The study used ethnographic research methods to look closely at a customized CommCare mHealth app (developed in collaboration with Africare) to help community health workers known as matrones deliver care in their communities and liaise with the formal health care system. The goal of the study was to identify locally specific social and cultural factors that contribute to the uptake and functioning of this mHealth intervention in Senegal.
Using the CommCare app, matrones enroll pregnant women in their communities and track them throughout pregnancy, birth, and the post-partum, offering health information, moral support, appointment reminders, and referrals to formal health care providers. The research findings reveal five socio-cultural factors that contribute to the successful deployment and usage of the app:
First, the matrone is a member of a community health intervention called the Care Group, which convenes women on a weekly basis to talk about shared health concerns.

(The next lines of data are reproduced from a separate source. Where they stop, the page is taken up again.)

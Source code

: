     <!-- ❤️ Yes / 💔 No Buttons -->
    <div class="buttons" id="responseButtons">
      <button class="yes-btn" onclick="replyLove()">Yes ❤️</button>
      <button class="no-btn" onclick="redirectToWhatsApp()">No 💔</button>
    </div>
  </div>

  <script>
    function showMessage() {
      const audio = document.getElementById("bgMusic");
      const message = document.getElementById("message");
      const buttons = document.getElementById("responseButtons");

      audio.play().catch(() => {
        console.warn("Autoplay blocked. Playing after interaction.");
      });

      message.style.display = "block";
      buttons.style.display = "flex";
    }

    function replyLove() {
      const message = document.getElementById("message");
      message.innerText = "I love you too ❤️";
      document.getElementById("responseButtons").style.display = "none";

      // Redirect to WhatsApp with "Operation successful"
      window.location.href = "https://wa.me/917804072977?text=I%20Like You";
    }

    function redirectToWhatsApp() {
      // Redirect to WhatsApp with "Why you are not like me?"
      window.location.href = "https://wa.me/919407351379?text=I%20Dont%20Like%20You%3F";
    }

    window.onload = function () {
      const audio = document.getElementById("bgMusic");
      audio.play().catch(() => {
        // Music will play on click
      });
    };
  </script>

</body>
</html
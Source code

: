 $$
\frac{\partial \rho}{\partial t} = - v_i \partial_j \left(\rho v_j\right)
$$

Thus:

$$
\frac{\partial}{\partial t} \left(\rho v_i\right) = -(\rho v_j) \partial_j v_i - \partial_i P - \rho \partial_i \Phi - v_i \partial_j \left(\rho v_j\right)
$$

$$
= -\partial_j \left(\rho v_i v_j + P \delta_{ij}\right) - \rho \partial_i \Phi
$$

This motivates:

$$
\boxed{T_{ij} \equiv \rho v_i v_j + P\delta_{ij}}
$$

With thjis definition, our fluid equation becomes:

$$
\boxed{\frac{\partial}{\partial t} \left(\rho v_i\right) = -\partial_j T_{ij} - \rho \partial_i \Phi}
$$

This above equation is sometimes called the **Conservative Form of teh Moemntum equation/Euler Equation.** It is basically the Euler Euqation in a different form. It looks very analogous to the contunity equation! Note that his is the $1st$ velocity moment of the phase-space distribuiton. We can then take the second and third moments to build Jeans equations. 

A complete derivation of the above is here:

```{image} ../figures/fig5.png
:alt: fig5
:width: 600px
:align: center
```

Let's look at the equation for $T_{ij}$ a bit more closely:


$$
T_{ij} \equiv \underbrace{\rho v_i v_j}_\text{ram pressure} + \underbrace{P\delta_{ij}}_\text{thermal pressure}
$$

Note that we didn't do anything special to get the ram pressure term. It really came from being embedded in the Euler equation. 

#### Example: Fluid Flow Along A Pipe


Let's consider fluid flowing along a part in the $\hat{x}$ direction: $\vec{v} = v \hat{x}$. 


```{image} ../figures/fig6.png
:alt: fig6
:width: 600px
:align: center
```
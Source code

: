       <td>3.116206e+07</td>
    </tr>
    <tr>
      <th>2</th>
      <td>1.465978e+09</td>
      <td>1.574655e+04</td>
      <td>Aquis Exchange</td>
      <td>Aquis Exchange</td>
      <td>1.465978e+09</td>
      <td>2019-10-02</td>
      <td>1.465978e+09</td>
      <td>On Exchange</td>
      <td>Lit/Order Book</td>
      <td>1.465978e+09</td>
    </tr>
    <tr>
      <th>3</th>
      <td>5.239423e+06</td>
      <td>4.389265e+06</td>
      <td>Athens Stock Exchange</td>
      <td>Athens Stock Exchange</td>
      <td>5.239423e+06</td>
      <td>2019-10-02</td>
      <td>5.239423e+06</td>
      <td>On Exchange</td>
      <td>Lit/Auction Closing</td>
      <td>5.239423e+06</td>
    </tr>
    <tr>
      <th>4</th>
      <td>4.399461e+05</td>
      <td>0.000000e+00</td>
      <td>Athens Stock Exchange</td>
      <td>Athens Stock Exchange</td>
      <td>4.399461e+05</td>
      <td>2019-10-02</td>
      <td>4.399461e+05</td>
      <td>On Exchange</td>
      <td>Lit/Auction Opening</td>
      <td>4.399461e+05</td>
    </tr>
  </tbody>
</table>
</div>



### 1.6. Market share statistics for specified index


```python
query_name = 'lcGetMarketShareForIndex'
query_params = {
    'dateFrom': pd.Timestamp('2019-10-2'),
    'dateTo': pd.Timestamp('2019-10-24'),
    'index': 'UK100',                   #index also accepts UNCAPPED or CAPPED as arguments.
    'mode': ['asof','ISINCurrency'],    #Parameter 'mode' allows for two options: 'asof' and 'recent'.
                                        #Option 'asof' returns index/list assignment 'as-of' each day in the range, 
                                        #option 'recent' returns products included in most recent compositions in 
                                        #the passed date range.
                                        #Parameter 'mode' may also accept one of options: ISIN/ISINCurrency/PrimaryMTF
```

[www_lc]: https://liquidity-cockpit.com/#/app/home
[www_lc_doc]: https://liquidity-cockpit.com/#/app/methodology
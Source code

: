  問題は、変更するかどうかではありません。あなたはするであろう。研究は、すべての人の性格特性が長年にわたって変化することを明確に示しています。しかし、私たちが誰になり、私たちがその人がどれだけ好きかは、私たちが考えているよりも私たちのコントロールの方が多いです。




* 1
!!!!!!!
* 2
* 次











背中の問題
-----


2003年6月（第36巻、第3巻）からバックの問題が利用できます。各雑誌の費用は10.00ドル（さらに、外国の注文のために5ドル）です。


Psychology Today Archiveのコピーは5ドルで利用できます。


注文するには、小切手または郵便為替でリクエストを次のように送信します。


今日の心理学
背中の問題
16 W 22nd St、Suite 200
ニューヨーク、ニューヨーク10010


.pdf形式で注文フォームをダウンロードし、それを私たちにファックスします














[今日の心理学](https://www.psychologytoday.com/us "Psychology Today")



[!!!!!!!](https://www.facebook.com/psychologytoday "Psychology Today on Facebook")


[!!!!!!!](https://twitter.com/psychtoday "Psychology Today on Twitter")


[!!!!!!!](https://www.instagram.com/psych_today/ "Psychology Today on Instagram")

Second, the privacy of the Care Group enables women to disclose their pregnancies early on, get enrolled discretely on the system and begin antenatal care.
Third, the study found that CommCare within the Care Group intervention is promoting a degree of collective authority for women in their communities that helps them take more control of their health.
Fourth, CommCare harnesses the roles of older women — who hold more social power than young women — as advocates of the intervention rather than trying to side-step them.
And finally, CommCare adds value to community health worker roles.
The paper elaborates on these factors, but across them all, the research shows the importance of including qualitative research in finding cross-disciplinary solutions to complex health issues.
“It’s somewhat rare for the work of an anthropologist using ethnographic methods to appear in a scientific journal,” said professor MacDonald. “As we argue in the paper, it is vitally important for health experts to talk across disciplinary boundaries if interventions to address the problem of maternal mortality in low resource settings are to work.”
MacDonald and Diallo are hoping that such qualitative research will be embraced by the scientific community.
The paper also makes the point that new mobile health technologies alone cannot reduce maternal mortality rates, but rather it is the technology in its social context that matters. In the case of CommCare, the technology creates social connections between matrones and the women they care for, and importantly, fosters mutual respect between matrones and skilled providers, thereby optimizing the function and effectiveness of the application.
“Successful mHealth interventions do not work as ‘magic bullets’ but are part of ‘assemblages’ – people and things that are brought together to accomplish particular goals,” Professor MacDonald explains in the paper. “While CommCare is a powerful tool of information, clinical support, surveillance, and data collection, it is also a social technology that connects and motivates people, transforming relationships in ways that can optimize its potential to improve maternal health care.”